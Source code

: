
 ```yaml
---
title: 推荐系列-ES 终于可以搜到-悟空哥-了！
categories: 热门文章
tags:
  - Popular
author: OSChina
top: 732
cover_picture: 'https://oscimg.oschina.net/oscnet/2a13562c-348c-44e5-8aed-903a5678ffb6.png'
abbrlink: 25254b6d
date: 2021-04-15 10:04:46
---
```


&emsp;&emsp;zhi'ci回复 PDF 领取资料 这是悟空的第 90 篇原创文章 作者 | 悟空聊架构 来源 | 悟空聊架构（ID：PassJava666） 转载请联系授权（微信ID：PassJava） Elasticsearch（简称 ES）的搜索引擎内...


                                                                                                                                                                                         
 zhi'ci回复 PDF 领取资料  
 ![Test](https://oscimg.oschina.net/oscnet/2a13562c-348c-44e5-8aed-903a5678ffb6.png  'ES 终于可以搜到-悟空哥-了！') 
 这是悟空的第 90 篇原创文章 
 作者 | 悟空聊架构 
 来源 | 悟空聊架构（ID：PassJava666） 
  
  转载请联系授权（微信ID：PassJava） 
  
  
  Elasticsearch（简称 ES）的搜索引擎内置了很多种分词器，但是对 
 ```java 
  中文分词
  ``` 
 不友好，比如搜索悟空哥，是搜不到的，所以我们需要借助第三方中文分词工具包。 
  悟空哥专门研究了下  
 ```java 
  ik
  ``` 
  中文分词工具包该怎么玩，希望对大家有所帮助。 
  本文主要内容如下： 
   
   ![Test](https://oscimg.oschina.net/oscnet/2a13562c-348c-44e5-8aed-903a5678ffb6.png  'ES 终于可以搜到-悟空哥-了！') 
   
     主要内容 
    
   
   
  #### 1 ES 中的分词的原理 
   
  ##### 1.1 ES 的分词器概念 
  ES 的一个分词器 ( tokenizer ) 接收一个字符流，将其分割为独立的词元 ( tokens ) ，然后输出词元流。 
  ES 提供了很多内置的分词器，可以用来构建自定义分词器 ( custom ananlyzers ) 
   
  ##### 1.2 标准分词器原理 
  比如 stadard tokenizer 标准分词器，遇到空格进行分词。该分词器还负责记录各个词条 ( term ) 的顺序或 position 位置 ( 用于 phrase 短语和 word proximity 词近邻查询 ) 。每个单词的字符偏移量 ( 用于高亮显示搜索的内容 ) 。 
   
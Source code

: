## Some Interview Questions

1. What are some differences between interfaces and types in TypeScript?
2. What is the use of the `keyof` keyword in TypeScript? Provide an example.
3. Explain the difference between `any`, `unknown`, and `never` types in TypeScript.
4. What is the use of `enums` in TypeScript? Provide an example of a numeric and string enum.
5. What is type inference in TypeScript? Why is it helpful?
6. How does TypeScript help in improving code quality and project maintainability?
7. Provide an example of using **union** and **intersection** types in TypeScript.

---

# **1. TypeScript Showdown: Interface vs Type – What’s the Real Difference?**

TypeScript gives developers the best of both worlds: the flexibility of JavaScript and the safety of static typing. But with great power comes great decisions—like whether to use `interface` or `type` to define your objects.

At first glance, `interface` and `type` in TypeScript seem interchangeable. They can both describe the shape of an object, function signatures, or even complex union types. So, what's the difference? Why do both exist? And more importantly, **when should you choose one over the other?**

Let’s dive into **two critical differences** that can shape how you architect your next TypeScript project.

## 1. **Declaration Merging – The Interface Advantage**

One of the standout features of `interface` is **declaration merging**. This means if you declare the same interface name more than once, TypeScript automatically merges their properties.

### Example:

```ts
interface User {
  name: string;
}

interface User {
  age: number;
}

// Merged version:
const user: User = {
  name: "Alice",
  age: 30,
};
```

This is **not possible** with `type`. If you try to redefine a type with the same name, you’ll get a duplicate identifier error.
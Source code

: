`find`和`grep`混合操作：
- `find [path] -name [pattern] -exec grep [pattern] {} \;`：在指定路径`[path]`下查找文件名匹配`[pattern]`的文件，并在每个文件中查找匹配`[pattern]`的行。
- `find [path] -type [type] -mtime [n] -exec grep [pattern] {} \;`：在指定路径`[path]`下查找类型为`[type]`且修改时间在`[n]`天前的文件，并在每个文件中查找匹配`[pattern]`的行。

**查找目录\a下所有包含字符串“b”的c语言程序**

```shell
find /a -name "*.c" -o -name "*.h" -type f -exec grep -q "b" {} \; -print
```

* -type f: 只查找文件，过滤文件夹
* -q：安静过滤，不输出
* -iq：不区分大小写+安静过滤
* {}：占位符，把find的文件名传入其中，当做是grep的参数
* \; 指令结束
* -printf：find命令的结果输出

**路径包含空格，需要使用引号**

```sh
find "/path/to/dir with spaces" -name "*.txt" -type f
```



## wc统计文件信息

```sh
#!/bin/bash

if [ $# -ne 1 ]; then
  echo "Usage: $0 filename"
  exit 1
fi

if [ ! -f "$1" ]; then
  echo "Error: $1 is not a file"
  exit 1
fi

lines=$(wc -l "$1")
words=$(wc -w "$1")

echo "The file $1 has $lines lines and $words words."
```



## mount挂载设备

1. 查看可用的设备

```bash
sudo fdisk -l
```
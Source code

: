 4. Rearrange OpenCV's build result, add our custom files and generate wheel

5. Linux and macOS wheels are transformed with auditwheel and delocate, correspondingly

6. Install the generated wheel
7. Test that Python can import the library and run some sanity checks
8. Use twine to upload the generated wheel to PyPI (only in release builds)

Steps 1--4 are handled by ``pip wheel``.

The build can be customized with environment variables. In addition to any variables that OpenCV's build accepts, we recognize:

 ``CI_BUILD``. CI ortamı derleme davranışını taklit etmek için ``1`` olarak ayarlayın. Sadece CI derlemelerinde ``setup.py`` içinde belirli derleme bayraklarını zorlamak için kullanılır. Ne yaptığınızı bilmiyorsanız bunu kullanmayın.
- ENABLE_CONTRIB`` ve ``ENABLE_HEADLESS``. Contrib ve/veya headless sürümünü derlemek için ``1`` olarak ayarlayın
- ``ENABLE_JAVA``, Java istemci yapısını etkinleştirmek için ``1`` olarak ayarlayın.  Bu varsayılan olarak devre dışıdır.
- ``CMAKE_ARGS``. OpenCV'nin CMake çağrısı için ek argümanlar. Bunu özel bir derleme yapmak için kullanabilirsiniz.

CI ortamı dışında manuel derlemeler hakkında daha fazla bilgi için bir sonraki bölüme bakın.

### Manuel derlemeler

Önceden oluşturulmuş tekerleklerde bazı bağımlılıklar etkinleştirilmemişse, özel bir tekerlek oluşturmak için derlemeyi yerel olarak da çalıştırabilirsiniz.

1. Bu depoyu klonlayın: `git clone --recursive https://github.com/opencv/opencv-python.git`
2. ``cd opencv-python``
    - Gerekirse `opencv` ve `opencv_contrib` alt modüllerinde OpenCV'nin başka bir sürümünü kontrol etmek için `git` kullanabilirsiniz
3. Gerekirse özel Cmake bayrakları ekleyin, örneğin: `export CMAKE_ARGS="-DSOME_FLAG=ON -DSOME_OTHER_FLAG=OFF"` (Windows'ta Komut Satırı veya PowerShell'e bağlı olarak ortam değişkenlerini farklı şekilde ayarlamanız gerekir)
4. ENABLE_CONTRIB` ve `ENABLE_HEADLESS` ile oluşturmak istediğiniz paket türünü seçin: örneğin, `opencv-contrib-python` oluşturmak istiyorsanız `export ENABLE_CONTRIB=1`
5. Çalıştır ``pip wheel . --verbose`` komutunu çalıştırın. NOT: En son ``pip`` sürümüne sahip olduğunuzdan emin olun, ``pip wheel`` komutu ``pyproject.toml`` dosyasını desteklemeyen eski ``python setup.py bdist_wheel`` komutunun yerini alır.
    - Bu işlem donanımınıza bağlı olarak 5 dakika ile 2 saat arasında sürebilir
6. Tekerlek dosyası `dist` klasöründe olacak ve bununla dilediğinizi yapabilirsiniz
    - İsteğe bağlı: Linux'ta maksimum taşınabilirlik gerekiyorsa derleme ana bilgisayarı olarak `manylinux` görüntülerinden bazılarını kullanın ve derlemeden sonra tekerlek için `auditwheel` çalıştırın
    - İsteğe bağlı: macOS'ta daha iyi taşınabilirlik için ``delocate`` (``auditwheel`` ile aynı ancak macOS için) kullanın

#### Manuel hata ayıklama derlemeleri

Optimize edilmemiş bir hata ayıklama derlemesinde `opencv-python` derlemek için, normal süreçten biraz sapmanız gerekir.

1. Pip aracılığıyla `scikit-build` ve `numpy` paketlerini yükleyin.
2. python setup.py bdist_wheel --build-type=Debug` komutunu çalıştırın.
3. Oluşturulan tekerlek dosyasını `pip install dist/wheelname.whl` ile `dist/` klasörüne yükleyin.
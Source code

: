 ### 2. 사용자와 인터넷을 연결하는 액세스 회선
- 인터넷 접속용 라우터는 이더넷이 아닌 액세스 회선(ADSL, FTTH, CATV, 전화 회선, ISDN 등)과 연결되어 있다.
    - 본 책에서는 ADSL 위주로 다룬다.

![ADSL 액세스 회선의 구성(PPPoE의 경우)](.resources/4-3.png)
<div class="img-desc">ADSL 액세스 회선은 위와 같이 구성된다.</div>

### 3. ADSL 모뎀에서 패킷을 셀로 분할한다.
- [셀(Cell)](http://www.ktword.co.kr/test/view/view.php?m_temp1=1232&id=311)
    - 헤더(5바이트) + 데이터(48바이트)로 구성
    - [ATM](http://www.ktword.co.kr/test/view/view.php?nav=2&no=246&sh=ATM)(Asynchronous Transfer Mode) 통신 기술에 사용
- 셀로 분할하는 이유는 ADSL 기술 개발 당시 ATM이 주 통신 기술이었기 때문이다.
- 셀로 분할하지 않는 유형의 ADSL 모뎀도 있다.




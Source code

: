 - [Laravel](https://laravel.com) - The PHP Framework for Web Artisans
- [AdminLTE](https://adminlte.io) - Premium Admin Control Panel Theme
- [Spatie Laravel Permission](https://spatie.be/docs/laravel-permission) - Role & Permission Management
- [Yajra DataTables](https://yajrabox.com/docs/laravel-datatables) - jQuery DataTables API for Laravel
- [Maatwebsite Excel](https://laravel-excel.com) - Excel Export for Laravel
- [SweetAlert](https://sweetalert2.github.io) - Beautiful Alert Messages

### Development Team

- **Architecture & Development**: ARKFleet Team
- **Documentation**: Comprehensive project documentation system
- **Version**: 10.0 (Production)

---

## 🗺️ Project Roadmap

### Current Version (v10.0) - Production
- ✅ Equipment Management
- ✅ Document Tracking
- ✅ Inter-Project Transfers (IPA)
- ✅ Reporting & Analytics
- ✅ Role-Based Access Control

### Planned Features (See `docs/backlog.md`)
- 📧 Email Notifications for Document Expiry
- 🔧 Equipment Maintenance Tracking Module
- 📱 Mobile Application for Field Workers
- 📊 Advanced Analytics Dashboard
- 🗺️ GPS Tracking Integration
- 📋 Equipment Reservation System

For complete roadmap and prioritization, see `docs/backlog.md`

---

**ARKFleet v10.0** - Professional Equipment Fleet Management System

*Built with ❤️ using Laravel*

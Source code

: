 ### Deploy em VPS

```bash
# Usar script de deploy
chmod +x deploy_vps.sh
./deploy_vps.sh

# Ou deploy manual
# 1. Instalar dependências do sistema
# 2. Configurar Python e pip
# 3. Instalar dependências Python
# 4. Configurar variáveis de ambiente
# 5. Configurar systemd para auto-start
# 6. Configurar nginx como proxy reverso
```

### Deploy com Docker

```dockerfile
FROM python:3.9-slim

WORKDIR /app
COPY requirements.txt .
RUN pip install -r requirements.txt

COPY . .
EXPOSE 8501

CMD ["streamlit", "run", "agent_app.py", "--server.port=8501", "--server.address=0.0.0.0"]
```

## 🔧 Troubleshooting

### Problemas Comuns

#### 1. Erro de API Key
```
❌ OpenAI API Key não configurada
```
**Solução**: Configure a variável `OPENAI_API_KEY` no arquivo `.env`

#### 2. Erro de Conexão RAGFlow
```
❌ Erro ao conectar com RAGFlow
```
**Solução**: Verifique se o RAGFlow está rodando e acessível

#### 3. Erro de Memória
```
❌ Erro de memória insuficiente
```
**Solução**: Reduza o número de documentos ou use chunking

What the task asks: The lines from the one holding "- 🗺️ GPS Tracking Integration" to the last line of the entries, both included: retype them exactly and give nothing else.

Output of the exercise:
- 🗺️ GPS Tracking Integration
- 📋 Equipment Reservation System

For complete roadmap and prioritization, see `docs/backlog.md`

---

**ARKFleet v10.0** - Professional Equipment Fleet Management System

*Built with ❤️ using Laravel*

Source code

: ### Deploy em VPS

```bash
# Usar script de deploy
chmod +x deploy_vps.sh
./deploy_vps.sh

# Ou deploy manual
# 1. Instalar dependências do sistema
# 2. Configurar Python e pip
# 3. Instalar dependências Python
# 4. Configurar variáveis de ambiente
# 5. Configurar systemd para auto-start
# 6. Configurar nginx como proxy reverso
```

### Deploy com Docker

```dockerfile
FROM python:3.9-slim

WORKDIR /app
COPY requirements.txt .
RUN pip install -r requirements.txt

COPY . .
EXPOSE 8501

CMD ["streamlit", "run", "agent_app.py", "--server.port=8501", "--server.address=0.0.0.0"]
```

## 🔧 Troubleshooting

### Problemas Comuns

#### 1. Erro de API Key
```
❌ OpenAI API Key não configurada
```
**Solução**: Configure a variável `OPENAI_API_KEY` no arquivo `.env`

#### 2. Erro de Conexão RAGFlow
```
❌ Erro ao conectar com RAGFlow
```
**Solução**: Verifique se o RAGFlow está rodando e acessível

#### 3. Erro de Memória
```
❌ Erro de memória insuficiente
```
**Solução**: Reduza o número de documentos ou use chunking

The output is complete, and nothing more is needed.